Ecrit par Cathy Garcia 04.12.17 dans La Une Livres, Les Livres, Critiques, Poésie, Editions du Cygne

Tu écris des poèmes, novembre 2017, 95 pages, 12 €

Ecrivain(s): Murièle Modély Edition: Editions du Cygne

Tu écris des poèmes, Murièle Modély

« Tu écris des poèmes », écrit l’auteur, s’adressant à elle-même en usant de ce tu, ce tu qui résonne comme une affirmation ou une accusation, une violence ; aussi bien un silence épais qui vient boucher la sortie des mots qu’un débordement de mots pour recouvrir le silence. Le volcan revient souvent dans l’écriture de Murièle Modély, on pense bien sûr à l’ile de la Réunion, un volcan peut-être « vibrant et lumineux comme le mot racine/dissimulé dans ta première dent de lait ». Volcan métaphore aussi de ce qui couve dans les entrailles, sous la croûte du quotidien, ce qui brûle et déborde par la moindre fissure, tantôt montagne solide, muette et impassible, tantôt menace d’explosion quand le solide pris de fièvre intense se fait liquide, salive, sueur, sperme, cyprine, alors tout tremble et les mots dévalent « dans tous les sens/à bride abattue/jusqu’à respirer sur la table/l’odeur de langue coupée ».

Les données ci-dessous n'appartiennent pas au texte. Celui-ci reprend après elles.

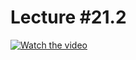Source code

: # Lecture #21.2

[![Watch the video](https://img.youtube.com/vi/eKrlUVhM_5k/0.jpg)](https://www.youtube.com/watch?v=eKrlUVhM_5k&list=PLoROMvodv4rPzLcXBhbCFt8ahPrQGFSmN&index=58)
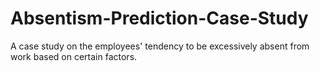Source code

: # Absentism-Prediction-Case-Study
A case study on the employees' tendency to be excessively absent from work based on certain factors.

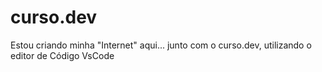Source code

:# curso.dev
Estou criando minha "Internet" aqui... junto com o curso.dev, utilizando o editor de Código VsCode
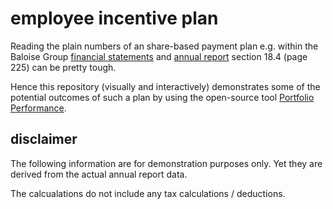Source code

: # employee incentive plan

Reading the plain numbers of an share-based payment plan e.g. within the Baloise Group [financial statements](https://www.baloise.com/en/home/investors/publications/financial-statements.html) and [annual report](https://www.baloise.com/dam/baloise-com/documents/de/publikationen/jahresabschluss/2018/annual-report-baloise-group-2018.pdf) section 18.4 (page 225) can be pretty tough.

Hence this repository (visually and interactively) demonstrates some of the potential outcomes of such a plan by using the open-source tool [Portfolio Performance](https://www.portfolio-performance.info).

## disclaimer

The following information are for demonstration purposes only. Yet they are derived from the actual annual report data.

The calcualations do not include any tax calculations / deductions.
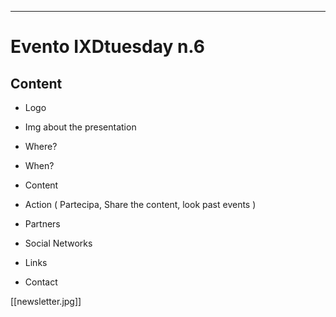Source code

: ***

# Evento IXDtuesday n.6
## Content

* Logo
* Img about the presentation
* Where?
* When?
* Content
* Action ( Partecipa, Share the content, look past events )

* Partners
* Social Networks
* Links
* Contact

[[newsletter.jpg]]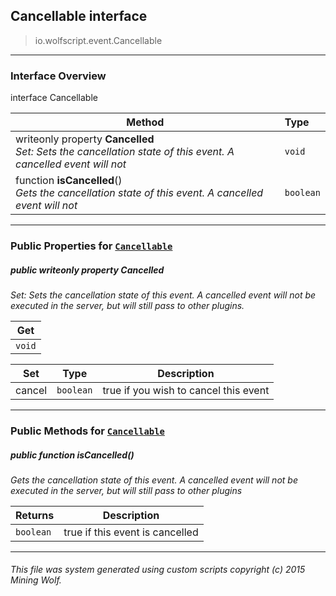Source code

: ## Cancellable __interface__

>io.wolfscript.event.Cancellable

---

### Interface Overview

interface Cancellable

Method | Type   
--- | :--- 
 writeonly property __Cancelled__ <br> _Set: Sets the cancellation state of this event. A cancelled event will not_ | `void`
 function __isCancelled__() <br> _Gets the cancellation state of this event. A cancelled event will not_ | `boolean`



---


### Public Properties for [`Cancellable`](Cancellable.md)

##### <a id='cancelled'></a>public  writeonly property __Cancelled__

_Set: Sets the cancellation state of this event. A cancelled event will not be executed in the server, but will still pass to other plugins._

Get | 
--- | 
`void` |

Set | Type | Description  
--- | --- | --- 
cancel | `boolean` | true if you wish to cancel this event


---

### Public Methods for [`Cancellable`](Cancellable.md)

##### <a id='iscancelled'></a>public  function __isCancelled__()

_Gets the cancellation state of this event. A cancelled event will not be executed in the server, but will still pass to other plugins_

Returns | Description
--- | --- 
`boolean` | true if this event is cancelled


---


###### This file was system generated using custom scripts copyright (c) 2015 Mining Wolf.
	

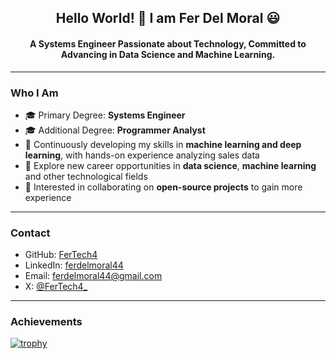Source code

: <h2 align="center">Hello World! 👋 I am Fer Del Moral 😃</h2>

<h4 align="center">A Systems Engineer Passionate about Technology, Committed to Advancing in Data Science and Machine Learning.</h4>

---

<h3>Who I Am</h3> 

- 🎓 Primary Degree: **Systems Engineer**  
- 🎓 Additional Degree: **Programmer Analyst**
- 🌱 Continuously developing my skills in **machine learning and deep learning**, with hands-on experience analyzing sales data
- 💼 Explore new career opportunities in **data science**, **machine learning** and other technological fields
- 👯 Interested in collaborating on **open-source projects** to gain more experience

---

### Contact  
- GitHub: [FerTech4](https://github.com/FerTech4)
- LinkedIn: [ferdelmoral44](https://www.linkedin.com/in/ferdelmoral44)
- Email: [ferdelmoral44@gmail.com](mailto:ferdelmoral44@gmail.com)
- X: [@FerTech4_](https://x.com/FerTech4_)

---

### Achievements 

[![trophy](https://github-profile-trophy.vercel.app/?username=fertech4&theme=onedark)](https://github.com/ryo-ma/github-profile-trophy)
<!--
**FerTech4/FerTech4** is a ✨ _special_ ✨ repository because its `README.md` (this file) appears on your GitHub profile.

Here are some ideas to get you started:


- 🔭 I’m currently working on ...
- 🌱 I’m currently learning ...
- 👯 I’m looking to collaborate on ...
- 🤔 I’m looking for help with ...
- 💬 Ask me about ...
- 📫 How to reach me: ...
- 😄 Pronouns: ...
- ⚡ Fun fact: ...
-->
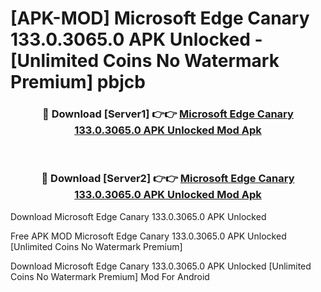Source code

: # [APK-MOD] Microsoft Edge Canary 133.0.3065.0 APK Unlocked - [Unlimited Coins No Watermark Premium] pbjcb



<div align="center">
<h3>🔴 Download [Server1] 👉👉 <a href="https://momento.my/?title=Microsoft_Edge_Canary_133.0.3065.0_APK_Unlocked">Microsoft Edge Canary 133.0.3065.0 APK Unlocked Mod Apk</a></h3><br>

<h3>🔴 Download [Server2] 👉👉 <a href="https://momento.my/?title=Microsoft_Edge_Canary_133.0.3065.0_APK_Unlocked">Microsoft Edge Canary 133.0.3065.0 APK Unlocked Mod Apk</a></h3>
</div>



Download Microsoft Edge Canary 133.0.3065.0 APK Unlocked 

Free APK MOD Microsoft Edge Canary 133.0.3065.0 APK Unlocked [Unlimited Coins No Watermark Premium]

Download Microsoft Edge Canary 133.0.3065.0 APK Unlocked [Unlimited Coins No Watermark Premium] Mod For Android
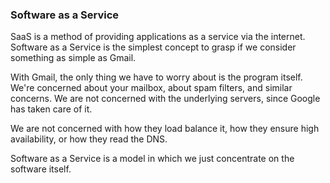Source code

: ### Software as a Service

SaaS is a method of providing applications as a service via the internet. Software as a Service is the simplest concept to grasp if we consider something as simple as Gmail.

With Gmail, the only thing we have to worry about is the program itself.
We're concerned about your mailbox, about spam filters, and similar concerns.
We are not concerned with the underlying servers, since Google has taken care of it.

We are not concerned with how they load balance it, how they ensure high availability, or how they read the DNS.

Software as a Service is a model in which we just concentrate on the software itself.
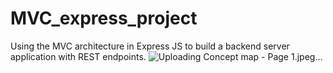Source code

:# MVC_express_project
Using the MVC architecture in Express JS to build a backend server application with REST endpoints.
![Uploading Concept map - Page 1.jpeg…]()
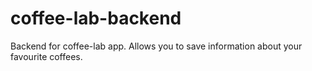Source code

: # coffee-lab-backend
Backend for coffee-lab app. Allows you to save information about your favourite coffees.
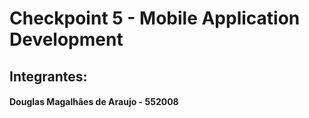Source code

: # Checkpoint 5 - Mobile Application Development
 

## Integrantes:
#### Douglas Magalhães de Araujo - 552008
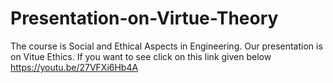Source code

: # Presentation-on-Virtue-Theory
The course is Social and Ethical Aspects in Engineering. Our presentation is on Vitue Ethics. If you want to see click on this link given below
https://youtu.be/27VFXi6Hb4A
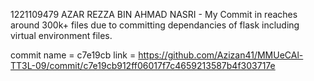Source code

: 1221109479 AZAR REZZA BIN AHMAD NASRI
     - My Commit in reaches around 300k+ files due to committing dependancies of flask including virtual environment files.

commit name = c7e19cb
link = https://github.com/Azizan41/MMUeCAl-TT3L-09/commit/c7e19cb912ff06017f7c4659213587b4f303717e
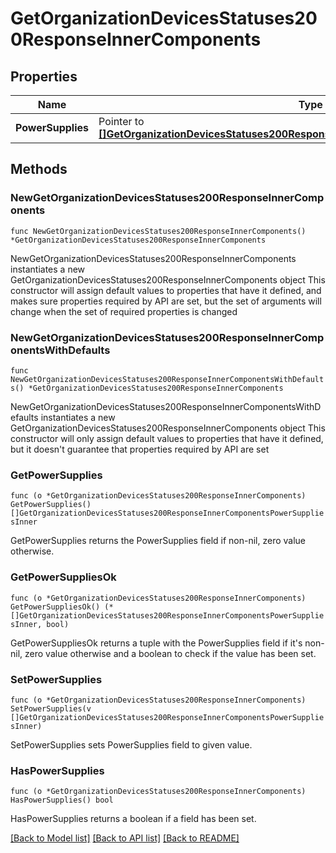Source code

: # GetOrganizationDevicesStatuses200ResponseInnerComponents

## Properties

Name | Type | Description | Notes
------------ | ------------- | ------------- | -------------
**PowerSupplies** | Pointer to [**[]GetOrganizationDevicesStatuses200ResponseInnerComponentsPowerSuppliesInner**](GetOrganizationDevicesStatuses200ResponseInnerComponentsPowerSuppliesInner.md) | Power Supplies | [optional] 

## Methods

### NewGetOrganizationDevicesStatuses200ResponseInnerComponents

`func NewGetOrganizationDevicesStatuses200ResponseInnerComponents() *GetOrganizationDevicesStatuses200ResponseInnerComponents`

NewGetOrganizationDevicesStatuses200ResponseInnerComponents instantiates a new GetOrganizationDevicesStatuses200ResponseInnerComponents object
This constructor will assign default values to properties that have it defined,
and makes sure properties required by API are set, but the set of arguments
will change when the set of required properties is changed

### NewGetOrganizationDevicesStatuses200ResponseInnerComponentsWithDefaults

`func NewGetOrganizationDevicesStatuses200ResponseInnerComponentsWithDefaults() *GetOrganizationDevicesStatuses200ResponseInnerComponents`

NewGetOrganizationDevicesStatuses200ResponseInnerComponentsWithDefaults instantiates a new GetOrganizationDevicesStatuses200ResponseInnerComponents object
This constructor will only assign default values to properties that have it defined,
but it doesn't guarantee that properties required by API are set

### GetPowerSupplies

`func (o *GetOrganizationDevicesStatuses200ResponseInnerComponents) GetPowerSupplies() []GetOrganizationDevicesStatuses200ResponseInnerComponentsPowerSuppliesInner`

GetPowerSupplies returns the PowerSupplies field if non-nil, zero value otherwise.

### GetPowerSuppliesOk

`func (o *GetOrganizationDevicesStatuses200ResponseInnerComponents) GetPowerSuppliesOk() (*[]GetOrganizationDevicesStatuses200ResponseInnerComponentsPowerSuppliesInner, bool)`

GetPowerSuppliesOk returns a tuple with the PowerSupplies field if it's non-nil, zero value otherwise
and a boolean to check if the value has been set.

### SetPowerSupplies

`func (o *GetOrganizationDevicesStatuses200ResponseInnerComponents) SetPowerSupplies(v []GetOrganizationDevicesStatuses200ResponseInnerComponentsPowerSuppliesInner)`

SetPowerSupplies sets PowerSupplies field to given value.

### HasPowerSupplies

`func (o *GetOrganizationDevicesStatuses200ResponseInnerComponents) HasPowerSupplies() bool`

HasPowerSupplies returns a boolean if a field has been set.


[[Back to Model list]](../README.md#documentation-for-models) [[Back to API list]](../README.md#documentation-for-api-endpoints) [[Back to README]](../README.md)



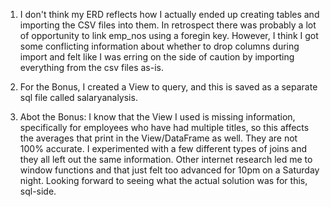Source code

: 1. I don't think my ERD reflects how I actually ended up creating tables and importing the CSV files into them.  In retrospect there was probably a lot of opportunity to link emp_nos using a foregin key. However, I think I got some conflicting information about whether to drop columns during import and felt like I was erring on the side of caution by importing everything from the csv files as-is. 

2. For the Bonus, I created a View to query, and this is saved as a separate sql file called salaryanalysis.

3. Abot the Bonus: I know that the View I used is missing information, specifically for employees who have had multiple titles, so this affects the averages that print in the View/DataFrame as well. They are not 100% accurate. I experimented with a few different types of joins and they all left out the same information. Other internet research led me to window functions and that just felt too advanced for 10pm on a Saturday night. Looking forward to seeing what the actual solution was for this, sql-side.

Le poème sourd de l’intérieur, il vient dire quand dire est trop difficile, voire impossible. « Tu écris des poèmes/lorsque tu sens le réel se dérober/dès l’instant où personne ne te comprend/et vice et versa où tu ne comprends personne ». Alors le poème jaillit du cratère, du gouffre : « comme le poème, tu as un trou au milieu de la phrase ». Chez Murièle Modély, les poèmes suintent de ce trou, forment le corps du poète. « Tes poèmes sont n’importe quelle partie de ton corps/n’importe laquelle (…) sauf la tête ».

Le poème est l’hameçon – l’âme-son – au bout du fil, lancé à la mer des réseaux sociaux – à l’amer ? – où « le vers même minuscule » doit « s’ébrouer contre un dièse ». Et la poète du XXIe siècle pêche des émoticônes, elle n’écrit plus, elle tapote, elle a mal au clavier, mais reste « la danse des canines/leurs morsures affairées dans la pulpe des doigts » pour conjurer le banal qui tue.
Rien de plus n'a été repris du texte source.